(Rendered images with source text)
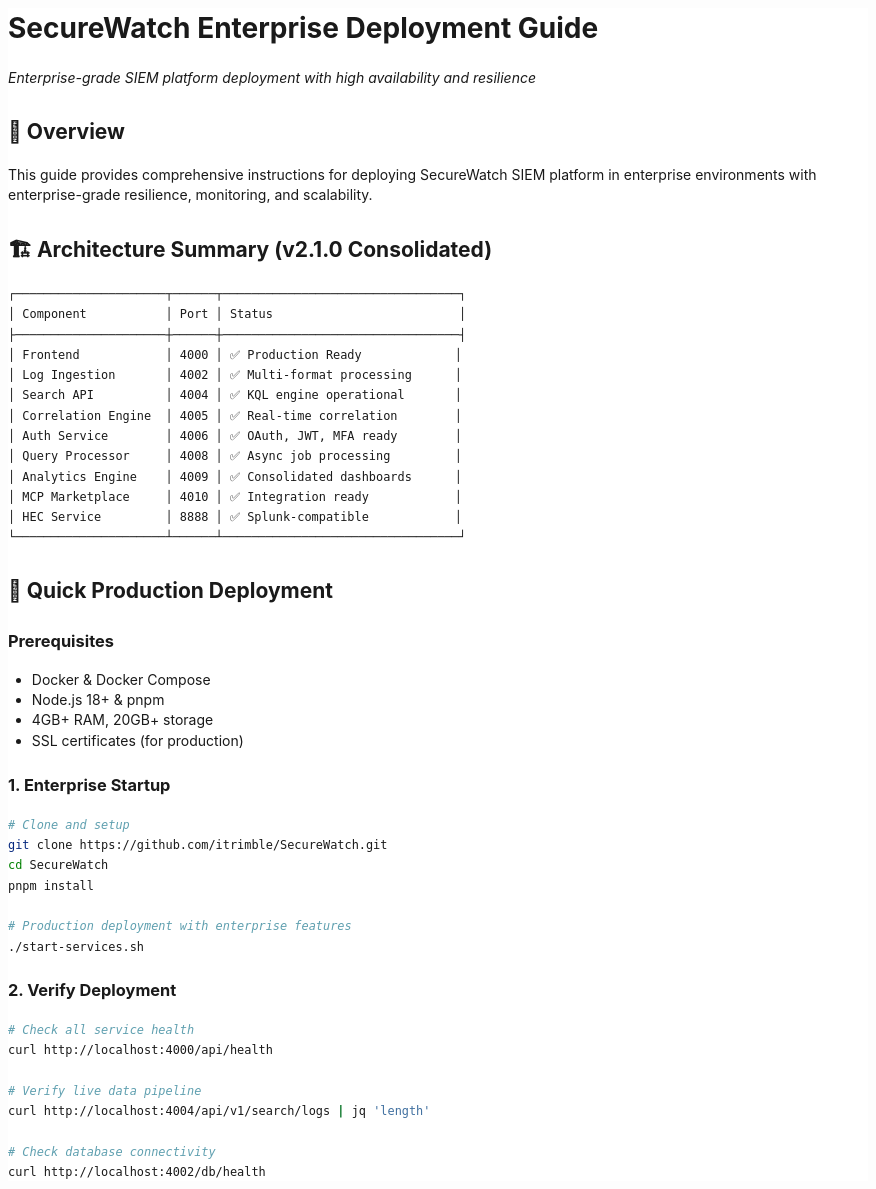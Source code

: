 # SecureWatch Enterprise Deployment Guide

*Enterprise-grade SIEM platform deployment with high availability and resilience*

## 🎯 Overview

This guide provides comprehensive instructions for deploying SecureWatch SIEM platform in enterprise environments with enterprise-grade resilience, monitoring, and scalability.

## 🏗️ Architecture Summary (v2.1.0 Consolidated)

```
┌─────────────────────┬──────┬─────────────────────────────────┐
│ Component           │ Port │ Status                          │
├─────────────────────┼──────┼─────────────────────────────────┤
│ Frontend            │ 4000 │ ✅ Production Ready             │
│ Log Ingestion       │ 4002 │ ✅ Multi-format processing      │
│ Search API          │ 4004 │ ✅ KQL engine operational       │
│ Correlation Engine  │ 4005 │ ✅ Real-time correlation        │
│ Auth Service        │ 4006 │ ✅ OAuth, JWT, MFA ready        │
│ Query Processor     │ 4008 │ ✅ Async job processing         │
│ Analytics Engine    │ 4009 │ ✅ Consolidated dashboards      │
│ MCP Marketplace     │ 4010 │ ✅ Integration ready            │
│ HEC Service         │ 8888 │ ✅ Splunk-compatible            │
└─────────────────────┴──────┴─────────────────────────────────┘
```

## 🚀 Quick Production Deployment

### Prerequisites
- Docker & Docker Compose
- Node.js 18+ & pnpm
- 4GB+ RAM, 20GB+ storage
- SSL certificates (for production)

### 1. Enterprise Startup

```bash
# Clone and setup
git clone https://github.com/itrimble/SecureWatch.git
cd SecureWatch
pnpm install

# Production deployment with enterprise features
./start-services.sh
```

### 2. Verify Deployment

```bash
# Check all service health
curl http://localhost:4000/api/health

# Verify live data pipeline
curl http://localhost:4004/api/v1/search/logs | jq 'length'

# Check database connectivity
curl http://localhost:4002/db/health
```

---

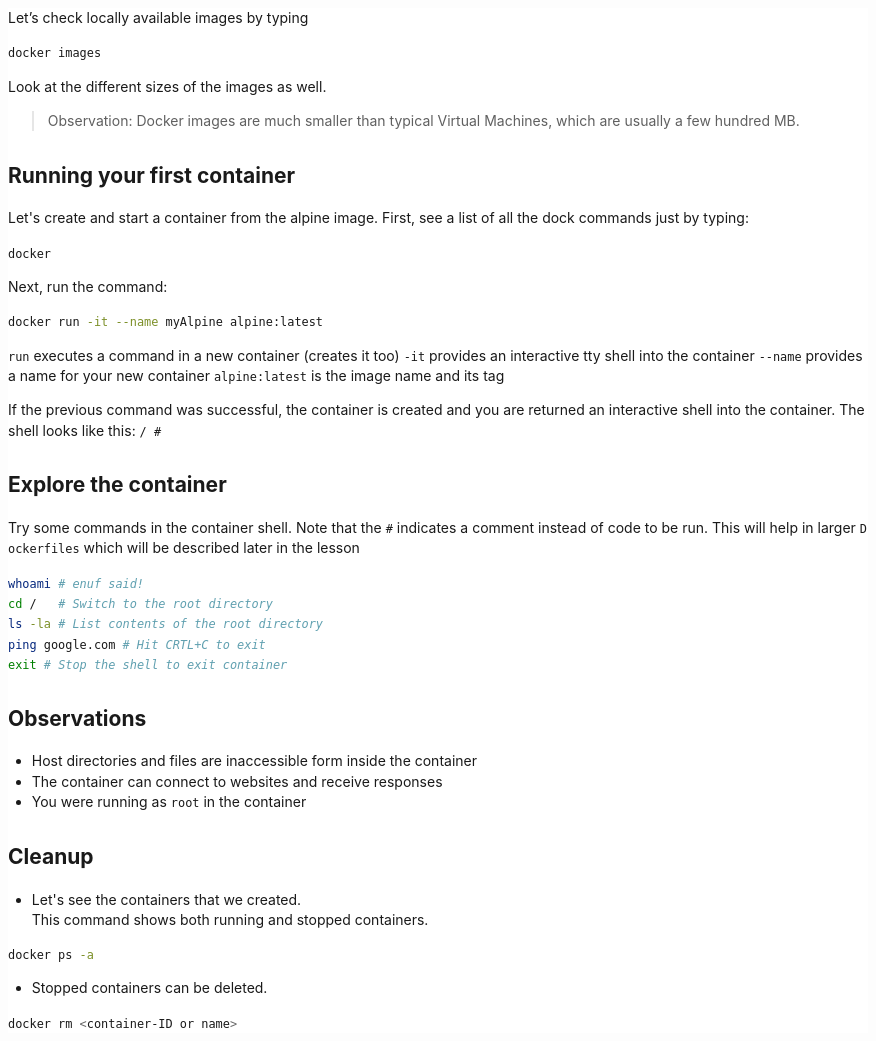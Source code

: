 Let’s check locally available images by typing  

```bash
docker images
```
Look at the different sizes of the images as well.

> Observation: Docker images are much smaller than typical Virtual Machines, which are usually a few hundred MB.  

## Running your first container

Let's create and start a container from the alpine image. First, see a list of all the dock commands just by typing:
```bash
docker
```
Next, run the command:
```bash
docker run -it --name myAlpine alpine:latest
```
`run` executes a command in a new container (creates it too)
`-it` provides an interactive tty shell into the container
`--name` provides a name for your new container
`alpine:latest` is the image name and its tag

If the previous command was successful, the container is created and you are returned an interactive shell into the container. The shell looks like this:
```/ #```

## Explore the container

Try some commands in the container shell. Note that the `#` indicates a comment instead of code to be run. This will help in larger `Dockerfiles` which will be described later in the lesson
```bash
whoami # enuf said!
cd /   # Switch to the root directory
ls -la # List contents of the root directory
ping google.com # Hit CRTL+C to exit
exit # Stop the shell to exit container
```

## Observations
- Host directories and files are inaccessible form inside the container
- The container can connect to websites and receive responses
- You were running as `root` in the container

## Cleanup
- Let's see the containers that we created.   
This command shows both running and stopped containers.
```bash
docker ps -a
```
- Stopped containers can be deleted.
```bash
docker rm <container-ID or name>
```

...

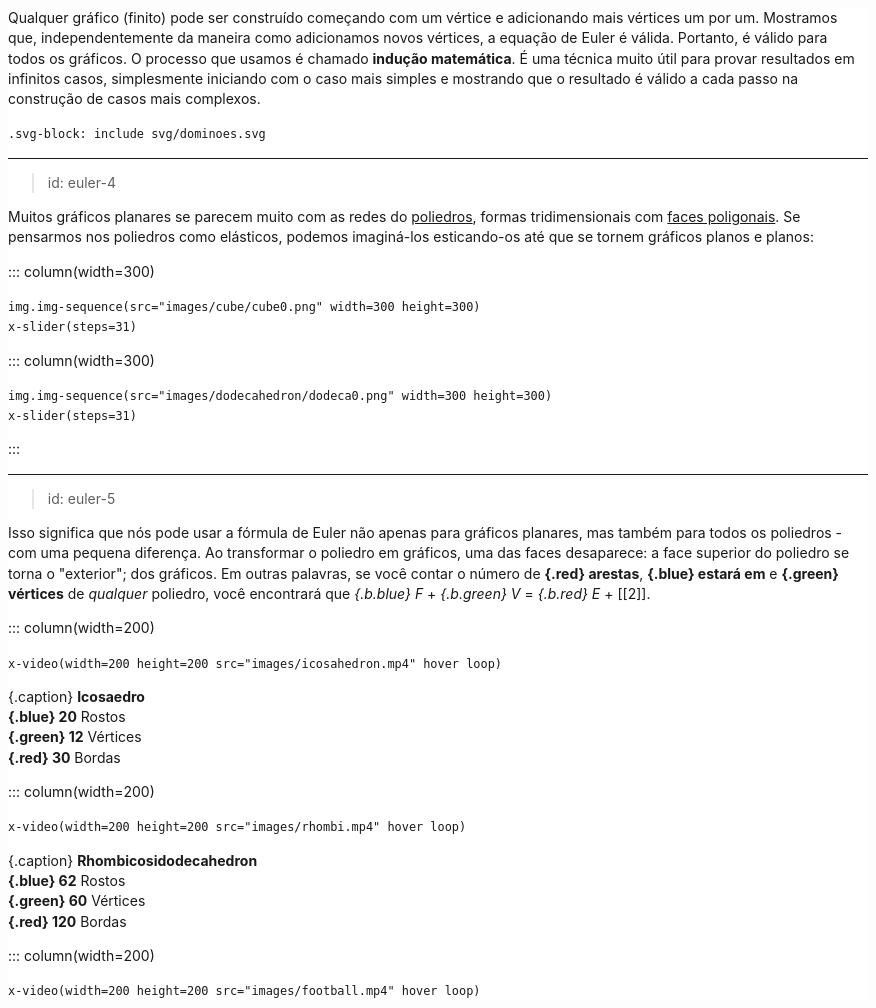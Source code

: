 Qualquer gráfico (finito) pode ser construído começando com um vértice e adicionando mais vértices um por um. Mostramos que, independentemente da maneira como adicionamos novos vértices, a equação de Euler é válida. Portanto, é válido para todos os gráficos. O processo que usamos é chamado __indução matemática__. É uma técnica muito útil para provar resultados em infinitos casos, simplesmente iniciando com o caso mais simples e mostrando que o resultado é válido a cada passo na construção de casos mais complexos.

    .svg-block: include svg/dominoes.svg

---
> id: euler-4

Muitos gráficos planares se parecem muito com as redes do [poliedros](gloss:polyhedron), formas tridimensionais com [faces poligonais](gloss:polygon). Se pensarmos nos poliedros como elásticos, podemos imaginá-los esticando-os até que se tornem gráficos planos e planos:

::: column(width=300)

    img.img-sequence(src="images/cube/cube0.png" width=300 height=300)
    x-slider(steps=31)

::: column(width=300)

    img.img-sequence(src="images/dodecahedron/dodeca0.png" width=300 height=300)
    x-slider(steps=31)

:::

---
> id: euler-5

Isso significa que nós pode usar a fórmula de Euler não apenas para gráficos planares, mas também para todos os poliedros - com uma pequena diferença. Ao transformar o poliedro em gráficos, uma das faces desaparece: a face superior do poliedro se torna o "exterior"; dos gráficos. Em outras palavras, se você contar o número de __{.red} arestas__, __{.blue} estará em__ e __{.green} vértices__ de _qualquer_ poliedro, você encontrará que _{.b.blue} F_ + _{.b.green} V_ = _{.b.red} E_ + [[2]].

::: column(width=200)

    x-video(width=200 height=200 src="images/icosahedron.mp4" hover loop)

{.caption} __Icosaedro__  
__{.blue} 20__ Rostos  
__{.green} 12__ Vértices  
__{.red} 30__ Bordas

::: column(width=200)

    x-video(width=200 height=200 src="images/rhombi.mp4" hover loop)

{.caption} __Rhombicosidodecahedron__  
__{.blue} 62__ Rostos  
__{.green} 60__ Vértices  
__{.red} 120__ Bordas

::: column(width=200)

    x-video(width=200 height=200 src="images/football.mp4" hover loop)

■ Your assignment:
The answer must consist of every line from the records above that holds "created".

■ Output of the task:
If the previous command was successful, the container is created and you are returned an interactive shell into the container. The shell looks like this:
- Let's see the containers that we created.   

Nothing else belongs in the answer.